Mas, como a realidade é sempre mais complexa que o sonho, nem sempre, ou melhor, quase nunca amor e sexo andam de mãos dadas. Mas isso não é ruim, ou não.
Em um de seus mais belos artigos, o saudoso psicanalista Flavio Gikovate (1943-2016) afirma que muitas vezes o amor adulto é igual ao infantil. “Aprendemos que sexo e amor são componentes de um mesmo instinto. Não penso assim. O amor corresponde à agradável sensação de aconchego que sentimos quando próximos de uma criatura especial”, ressalta o psicanalista.
“É exatamente o que sente a criança no colo da mãe, nosso primeiro objeto do amor: a dor derivada da sensação de desamparo e de incompletude que todos sentimos desde o momento do nascimento se atenua nestes momentos de reencontro. Isto nos dá prazer. O amor adulto é idêntico ao infantil”, acrescenta.
Mas, e o sexo? Esse, tão reprimido em eras passadas, tão tabu ainda hoje para muita gente, nem sempre está associado ao amor, justamente por ser mais físico, menos abstrato. A agradável sensação de excitação que deriva da estimulação de certas partes do nosso corpo tem a difícil missão de, por meio do pensamento racional, se sintonizar ao amor.
Então dá pra dizer que amor é mais espiritual, sexo é mais fisiológico, certo? E o que mais pega nessa história toda é que o desejo sexual é dirigido para, muitas pessoas. Já o amor é dirigido a uma criatura única e especial.
Talvez por isso preferimos o sexo com alguém que amamos, pois depois poderemos nos abraçar e nos aconchegar para atenuar a solidão que acompanha o prazer sexual máximo. Para a também psicanalista, especialíssima no assunto, Regina Navarro Lins, “acreditar que é possível controlar o desejo de alguém é apenas uma das mentiras do amor romântico. É comum alimentar a fantasia de que só controlando o outro há a garantia de não ser abandonado”, afirma, e provoca, a psicanalista.

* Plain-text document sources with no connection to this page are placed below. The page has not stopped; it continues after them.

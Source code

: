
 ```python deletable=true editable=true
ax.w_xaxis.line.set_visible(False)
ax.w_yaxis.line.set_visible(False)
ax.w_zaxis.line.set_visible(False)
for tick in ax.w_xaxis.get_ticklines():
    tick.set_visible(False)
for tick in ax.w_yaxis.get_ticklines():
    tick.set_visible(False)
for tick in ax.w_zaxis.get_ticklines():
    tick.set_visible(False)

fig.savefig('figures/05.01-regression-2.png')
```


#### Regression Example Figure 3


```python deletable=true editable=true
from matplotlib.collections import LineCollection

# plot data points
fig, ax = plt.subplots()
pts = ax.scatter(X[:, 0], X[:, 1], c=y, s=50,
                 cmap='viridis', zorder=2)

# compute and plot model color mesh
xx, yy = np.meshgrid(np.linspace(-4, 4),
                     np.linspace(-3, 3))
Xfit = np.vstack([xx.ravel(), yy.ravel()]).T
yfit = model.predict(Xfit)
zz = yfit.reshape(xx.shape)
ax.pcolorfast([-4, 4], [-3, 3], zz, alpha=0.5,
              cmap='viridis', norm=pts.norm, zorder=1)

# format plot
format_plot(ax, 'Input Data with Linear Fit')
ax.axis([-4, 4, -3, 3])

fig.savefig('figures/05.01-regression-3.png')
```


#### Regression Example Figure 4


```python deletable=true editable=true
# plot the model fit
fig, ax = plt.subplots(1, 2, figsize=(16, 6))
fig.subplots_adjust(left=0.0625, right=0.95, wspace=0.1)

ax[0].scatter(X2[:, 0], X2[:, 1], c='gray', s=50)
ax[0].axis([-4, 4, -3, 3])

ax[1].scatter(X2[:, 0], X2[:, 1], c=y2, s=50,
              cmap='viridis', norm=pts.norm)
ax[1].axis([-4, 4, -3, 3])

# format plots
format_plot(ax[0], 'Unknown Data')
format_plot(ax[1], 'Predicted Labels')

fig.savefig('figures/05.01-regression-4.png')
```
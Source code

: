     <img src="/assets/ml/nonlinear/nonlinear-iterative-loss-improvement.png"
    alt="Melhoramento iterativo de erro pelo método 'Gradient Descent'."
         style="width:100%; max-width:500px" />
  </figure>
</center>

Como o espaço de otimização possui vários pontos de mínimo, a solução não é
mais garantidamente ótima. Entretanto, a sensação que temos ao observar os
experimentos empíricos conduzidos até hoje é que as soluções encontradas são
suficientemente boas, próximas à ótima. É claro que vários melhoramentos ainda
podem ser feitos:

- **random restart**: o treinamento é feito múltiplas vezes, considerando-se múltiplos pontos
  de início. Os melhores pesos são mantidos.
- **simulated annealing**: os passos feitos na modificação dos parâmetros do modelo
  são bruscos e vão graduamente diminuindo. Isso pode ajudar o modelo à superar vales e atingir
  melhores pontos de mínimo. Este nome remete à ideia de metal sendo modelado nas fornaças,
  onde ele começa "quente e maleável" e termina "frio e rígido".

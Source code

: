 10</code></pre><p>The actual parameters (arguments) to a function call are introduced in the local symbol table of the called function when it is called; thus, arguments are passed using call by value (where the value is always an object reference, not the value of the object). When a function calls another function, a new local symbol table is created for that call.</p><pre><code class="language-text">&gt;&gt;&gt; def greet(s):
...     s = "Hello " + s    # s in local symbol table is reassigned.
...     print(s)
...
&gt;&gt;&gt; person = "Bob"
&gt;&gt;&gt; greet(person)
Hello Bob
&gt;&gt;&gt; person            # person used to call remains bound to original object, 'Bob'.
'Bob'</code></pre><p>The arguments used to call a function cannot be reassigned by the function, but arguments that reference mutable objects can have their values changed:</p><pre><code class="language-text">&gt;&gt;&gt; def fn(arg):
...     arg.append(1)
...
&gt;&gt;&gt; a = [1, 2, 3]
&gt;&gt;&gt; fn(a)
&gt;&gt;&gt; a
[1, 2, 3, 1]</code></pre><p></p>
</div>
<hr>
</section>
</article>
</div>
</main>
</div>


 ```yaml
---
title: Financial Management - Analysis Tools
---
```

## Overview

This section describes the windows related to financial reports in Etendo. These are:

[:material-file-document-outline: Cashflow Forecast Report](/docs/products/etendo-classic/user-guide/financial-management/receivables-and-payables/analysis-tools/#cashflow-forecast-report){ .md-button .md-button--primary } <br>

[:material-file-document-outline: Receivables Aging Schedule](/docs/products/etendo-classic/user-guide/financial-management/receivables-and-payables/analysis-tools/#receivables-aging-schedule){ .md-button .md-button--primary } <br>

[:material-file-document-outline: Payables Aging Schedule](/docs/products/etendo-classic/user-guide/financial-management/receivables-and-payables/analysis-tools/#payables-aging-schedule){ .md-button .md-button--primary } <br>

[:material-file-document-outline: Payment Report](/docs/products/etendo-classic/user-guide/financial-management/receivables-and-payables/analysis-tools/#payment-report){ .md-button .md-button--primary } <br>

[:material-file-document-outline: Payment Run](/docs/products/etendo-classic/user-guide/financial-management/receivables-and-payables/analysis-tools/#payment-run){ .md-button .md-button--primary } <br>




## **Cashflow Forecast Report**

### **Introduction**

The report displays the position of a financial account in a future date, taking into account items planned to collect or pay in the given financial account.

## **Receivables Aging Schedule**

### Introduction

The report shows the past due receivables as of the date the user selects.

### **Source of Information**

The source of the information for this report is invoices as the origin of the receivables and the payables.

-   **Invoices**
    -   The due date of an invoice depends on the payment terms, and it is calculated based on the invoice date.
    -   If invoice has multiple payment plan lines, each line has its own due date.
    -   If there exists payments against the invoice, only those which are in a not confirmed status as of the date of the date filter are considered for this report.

O amor é uma construção social; em cada época se apresenta de uma forma. O amor romântico, que só entrou no casamento a partir do século 20, e pelo qual a maioria de homens e mulheres do Ocidente tanto anseia, não é construído na relação com a pessoa real, que está ao lado, e sim com a que se inventa de acordo com as próprias necessidades.
Esse tipo de amor é calcado na idealização do outro e prega a fusão total entre os amantes, com a ideia de que os dois se transformarão num só. Contém a ideia de que os amados se completam nada mais lhes faltando; que o amado é a única fonte de interesse do outro, é por isso que muitos abandonam os amigos quando começam a namorar.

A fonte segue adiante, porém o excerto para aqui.